Collected data
Start of Block

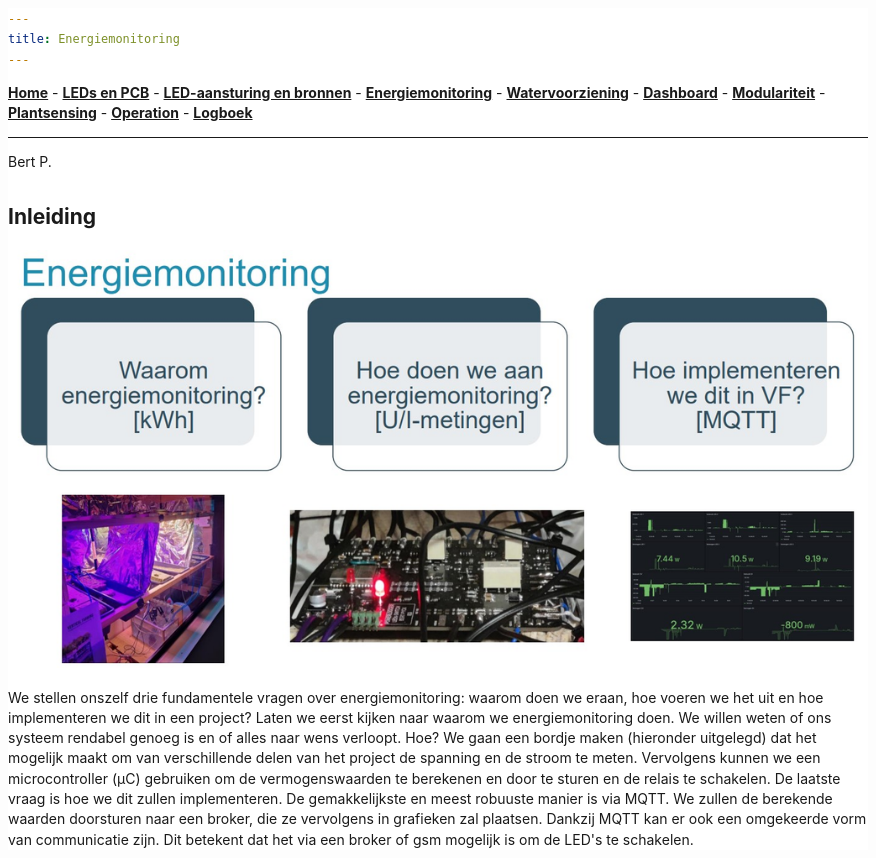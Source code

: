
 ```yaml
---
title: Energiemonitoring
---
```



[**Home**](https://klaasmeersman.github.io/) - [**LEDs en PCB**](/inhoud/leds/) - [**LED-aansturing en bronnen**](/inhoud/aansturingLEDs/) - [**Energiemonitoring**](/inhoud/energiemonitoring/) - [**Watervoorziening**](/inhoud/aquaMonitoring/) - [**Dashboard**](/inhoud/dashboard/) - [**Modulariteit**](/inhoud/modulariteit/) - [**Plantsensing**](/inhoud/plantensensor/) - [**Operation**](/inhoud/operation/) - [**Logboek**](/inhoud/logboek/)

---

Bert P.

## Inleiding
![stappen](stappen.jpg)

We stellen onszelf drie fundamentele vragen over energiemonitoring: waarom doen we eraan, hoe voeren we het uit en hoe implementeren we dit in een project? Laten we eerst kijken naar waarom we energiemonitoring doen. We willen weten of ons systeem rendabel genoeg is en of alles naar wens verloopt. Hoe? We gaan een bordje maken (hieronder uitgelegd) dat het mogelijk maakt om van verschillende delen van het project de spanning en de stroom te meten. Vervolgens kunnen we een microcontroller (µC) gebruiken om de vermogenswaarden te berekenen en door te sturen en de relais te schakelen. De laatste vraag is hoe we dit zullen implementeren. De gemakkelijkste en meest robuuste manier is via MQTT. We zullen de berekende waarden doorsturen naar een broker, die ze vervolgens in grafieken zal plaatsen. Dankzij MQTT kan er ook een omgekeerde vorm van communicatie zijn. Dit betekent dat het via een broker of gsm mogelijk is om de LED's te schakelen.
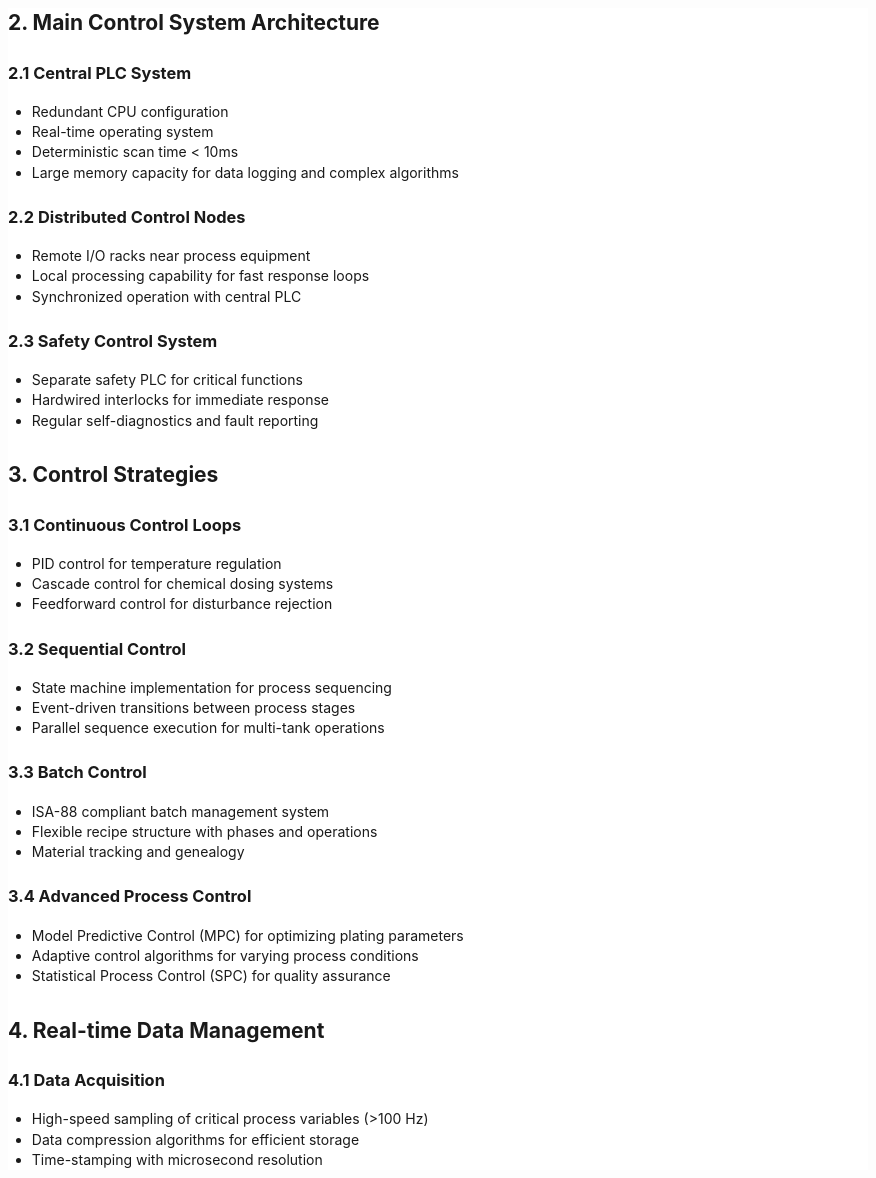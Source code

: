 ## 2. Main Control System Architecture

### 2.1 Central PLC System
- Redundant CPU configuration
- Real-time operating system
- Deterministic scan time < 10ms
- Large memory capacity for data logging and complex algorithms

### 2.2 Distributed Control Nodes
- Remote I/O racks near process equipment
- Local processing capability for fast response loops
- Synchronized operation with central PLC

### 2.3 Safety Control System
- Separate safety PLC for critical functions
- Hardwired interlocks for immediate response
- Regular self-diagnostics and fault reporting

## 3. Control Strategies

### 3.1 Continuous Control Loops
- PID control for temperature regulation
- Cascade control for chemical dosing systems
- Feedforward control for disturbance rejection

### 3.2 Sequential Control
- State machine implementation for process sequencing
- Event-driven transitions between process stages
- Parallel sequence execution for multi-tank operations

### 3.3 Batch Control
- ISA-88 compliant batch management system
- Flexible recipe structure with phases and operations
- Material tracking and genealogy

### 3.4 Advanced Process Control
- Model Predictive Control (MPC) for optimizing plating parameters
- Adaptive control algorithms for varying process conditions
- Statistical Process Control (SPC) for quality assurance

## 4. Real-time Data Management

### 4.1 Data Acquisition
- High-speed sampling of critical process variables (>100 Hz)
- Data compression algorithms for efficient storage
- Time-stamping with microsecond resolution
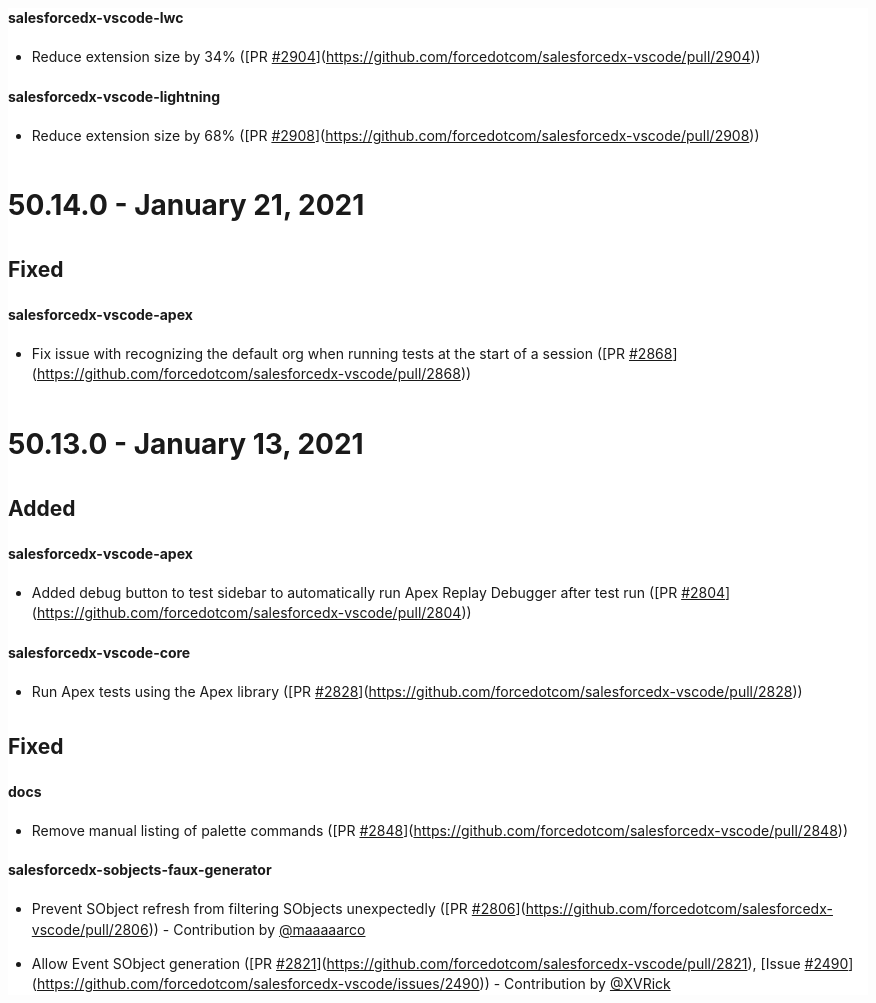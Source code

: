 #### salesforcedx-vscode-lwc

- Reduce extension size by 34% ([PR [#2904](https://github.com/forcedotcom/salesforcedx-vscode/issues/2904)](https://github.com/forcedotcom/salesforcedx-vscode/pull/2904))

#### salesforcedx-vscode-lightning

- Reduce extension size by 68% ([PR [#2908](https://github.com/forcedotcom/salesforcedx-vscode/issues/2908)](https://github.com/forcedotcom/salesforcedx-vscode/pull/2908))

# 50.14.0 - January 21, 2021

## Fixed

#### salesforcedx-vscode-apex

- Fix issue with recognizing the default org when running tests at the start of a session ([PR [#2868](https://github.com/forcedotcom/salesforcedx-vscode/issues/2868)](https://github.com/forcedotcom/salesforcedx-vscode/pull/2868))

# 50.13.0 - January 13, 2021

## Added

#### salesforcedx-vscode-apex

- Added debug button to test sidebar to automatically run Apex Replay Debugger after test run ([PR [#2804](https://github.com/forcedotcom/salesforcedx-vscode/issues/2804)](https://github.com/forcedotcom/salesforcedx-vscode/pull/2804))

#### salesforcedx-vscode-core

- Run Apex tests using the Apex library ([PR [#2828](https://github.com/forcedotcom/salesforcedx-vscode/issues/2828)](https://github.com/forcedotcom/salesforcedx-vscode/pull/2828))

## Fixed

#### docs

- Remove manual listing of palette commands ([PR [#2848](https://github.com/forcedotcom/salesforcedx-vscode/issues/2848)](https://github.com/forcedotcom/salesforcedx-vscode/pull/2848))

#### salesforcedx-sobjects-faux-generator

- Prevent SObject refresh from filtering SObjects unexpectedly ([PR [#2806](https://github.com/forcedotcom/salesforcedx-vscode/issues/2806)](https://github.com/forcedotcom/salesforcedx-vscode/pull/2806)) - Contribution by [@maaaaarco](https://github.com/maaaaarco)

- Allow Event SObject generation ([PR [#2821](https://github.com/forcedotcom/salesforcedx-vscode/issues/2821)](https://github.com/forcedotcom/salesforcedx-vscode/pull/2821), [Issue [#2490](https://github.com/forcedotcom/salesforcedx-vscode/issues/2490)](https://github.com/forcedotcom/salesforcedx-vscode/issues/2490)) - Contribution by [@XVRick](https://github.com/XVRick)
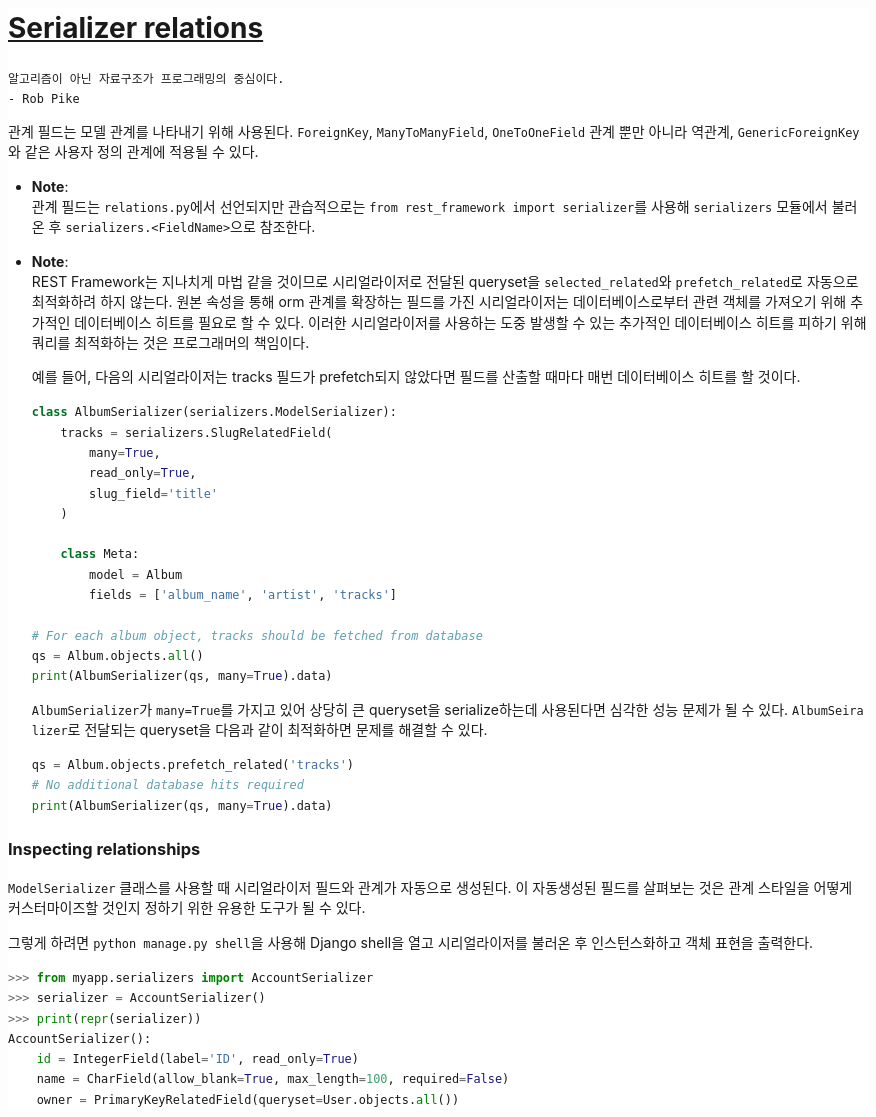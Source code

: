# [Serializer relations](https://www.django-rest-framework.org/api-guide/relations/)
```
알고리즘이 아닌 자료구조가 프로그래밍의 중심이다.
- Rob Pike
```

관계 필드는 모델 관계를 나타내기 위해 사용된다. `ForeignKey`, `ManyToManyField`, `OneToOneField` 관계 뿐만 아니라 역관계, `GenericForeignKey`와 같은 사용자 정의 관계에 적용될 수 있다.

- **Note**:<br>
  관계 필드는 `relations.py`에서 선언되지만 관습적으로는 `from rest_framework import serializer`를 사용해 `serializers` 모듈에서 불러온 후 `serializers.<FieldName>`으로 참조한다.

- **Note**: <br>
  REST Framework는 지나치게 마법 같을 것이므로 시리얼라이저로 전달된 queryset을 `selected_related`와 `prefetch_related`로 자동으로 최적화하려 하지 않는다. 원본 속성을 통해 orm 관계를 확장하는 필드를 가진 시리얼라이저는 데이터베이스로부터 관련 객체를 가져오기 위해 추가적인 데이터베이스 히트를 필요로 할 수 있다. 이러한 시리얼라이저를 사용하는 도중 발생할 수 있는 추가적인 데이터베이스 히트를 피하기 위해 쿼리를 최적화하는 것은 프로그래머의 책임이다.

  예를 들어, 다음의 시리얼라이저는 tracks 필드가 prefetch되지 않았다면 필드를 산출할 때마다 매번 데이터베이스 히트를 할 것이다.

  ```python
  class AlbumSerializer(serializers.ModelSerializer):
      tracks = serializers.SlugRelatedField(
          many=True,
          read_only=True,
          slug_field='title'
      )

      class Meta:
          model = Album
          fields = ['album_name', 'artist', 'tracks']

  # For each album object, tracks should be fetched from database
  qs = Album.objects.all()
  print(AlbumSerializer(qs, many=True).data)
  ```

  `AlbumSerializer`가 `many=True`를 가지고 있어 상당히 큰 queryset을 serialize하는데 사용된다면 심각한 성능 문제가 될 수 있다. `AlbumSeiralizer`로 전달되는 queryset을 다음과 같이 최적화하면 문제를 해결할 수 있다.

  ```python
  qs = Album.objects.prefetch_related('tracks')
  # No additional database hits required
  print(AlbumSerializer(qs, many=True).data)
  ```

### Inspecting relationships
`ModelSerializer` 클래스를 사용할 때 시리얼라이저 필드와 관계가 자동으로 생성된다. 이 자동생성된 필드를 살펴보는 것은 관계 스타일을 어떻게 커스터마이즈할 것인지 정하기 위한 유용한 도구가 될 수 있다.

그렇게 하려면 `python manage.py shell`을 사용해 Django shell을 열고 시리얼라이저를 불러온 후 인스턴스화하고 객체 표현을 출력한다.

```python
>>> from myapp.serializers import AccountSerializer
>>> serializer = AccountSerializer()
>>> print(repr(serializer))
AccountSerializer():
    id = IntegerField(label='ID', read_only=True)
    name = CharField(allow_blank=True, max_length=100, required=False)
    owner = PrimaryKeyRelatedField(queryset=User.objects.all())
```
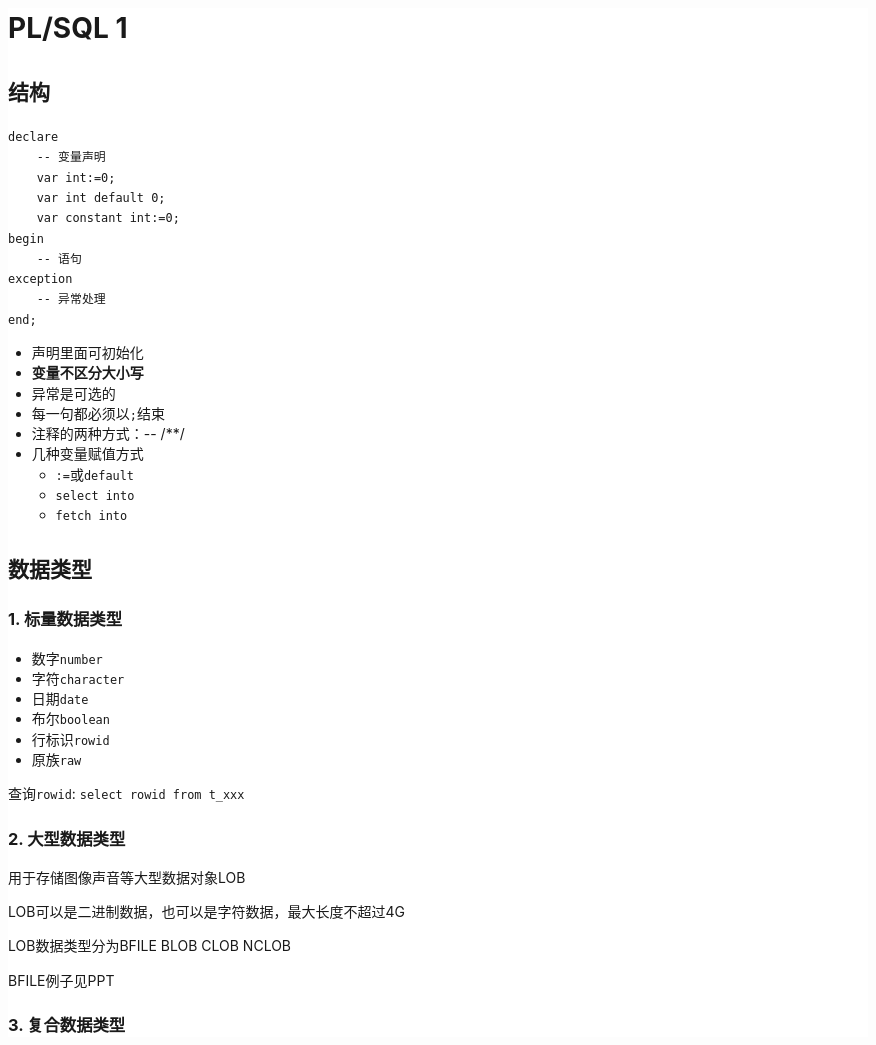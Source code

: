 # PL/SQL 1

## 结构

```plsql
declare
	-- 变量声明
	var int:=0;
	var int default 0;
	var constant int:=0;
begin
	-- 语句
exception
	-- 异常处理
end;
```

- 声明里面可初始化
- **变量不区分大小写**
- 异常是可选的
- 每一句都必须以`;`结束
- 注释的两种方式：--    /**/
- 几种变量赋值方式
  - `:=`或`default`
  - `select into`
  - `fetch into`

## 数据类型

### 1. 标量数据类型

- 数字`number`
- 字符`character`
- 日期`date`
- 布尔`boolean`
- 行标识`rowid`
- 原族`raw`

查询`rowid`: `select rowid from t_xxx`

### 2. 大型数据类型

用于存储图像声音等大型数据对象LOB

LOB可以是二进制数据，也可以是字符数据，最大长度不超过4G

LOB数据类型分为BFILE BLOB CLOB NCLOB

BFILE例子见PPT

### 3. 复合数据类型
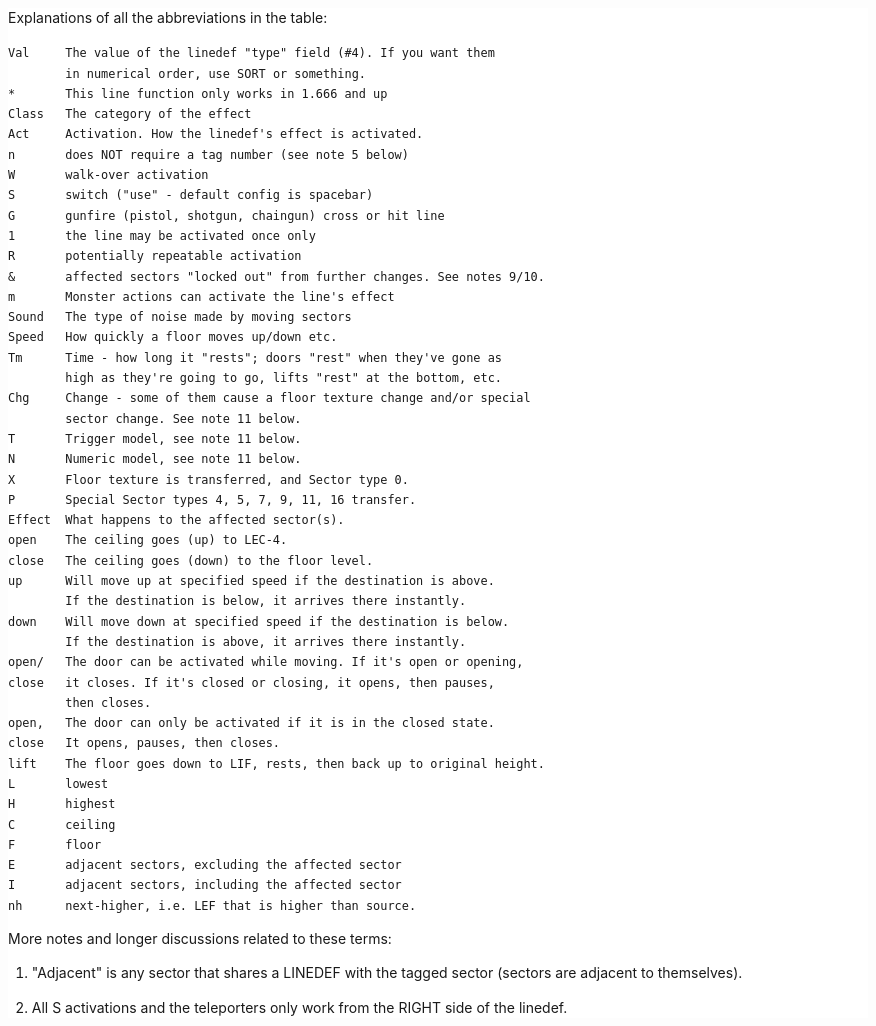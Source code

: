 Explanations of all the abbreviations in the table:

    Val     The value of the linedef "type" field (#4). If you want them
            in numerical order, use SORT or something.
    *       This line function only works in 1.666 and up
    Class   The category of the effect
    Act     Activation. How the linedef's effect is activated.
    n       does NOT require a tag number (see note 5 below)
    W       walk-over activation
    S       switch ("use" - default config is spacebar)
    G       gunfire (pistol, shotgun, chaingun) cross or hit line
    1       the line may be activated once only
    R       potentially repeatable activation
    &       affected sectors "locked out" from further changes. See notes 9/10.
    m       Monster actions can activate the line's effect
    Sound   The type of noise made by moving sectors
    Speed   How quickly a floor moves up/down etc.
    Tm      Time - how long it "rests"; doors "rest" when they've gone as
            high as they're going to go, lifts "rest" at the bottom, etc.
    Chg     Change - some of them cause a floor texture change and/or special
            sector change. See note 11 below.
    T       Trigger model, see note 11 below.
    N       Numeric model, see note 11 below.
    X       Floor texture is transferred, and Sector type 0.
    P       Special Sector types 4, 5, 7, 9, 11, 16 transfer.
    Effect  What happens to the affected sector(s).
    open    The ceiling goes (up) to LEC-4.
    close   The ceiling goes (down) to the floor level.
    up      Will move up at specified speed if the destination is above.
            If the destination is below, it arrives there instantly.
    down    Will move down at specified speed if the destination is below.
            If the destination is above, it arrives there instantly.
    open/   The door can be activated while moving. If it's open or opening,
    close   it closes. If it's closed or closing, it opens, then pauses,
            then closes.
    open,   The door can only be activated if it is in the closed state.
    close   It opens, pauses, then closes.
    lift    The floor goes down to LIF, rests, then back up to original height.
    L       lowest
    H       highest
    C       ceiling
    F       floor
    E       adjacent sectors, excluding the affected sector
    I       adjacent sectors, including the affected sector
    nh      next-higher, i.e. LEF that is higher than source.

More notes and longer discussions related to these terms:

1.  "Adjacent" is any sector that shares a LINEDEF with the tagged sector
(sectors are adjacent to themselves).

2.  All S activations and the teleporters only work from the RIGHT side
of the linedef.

End of Block

About this exercise: If a line in the data holds the word "goes", count it, then state the total alone.

Expected output: 3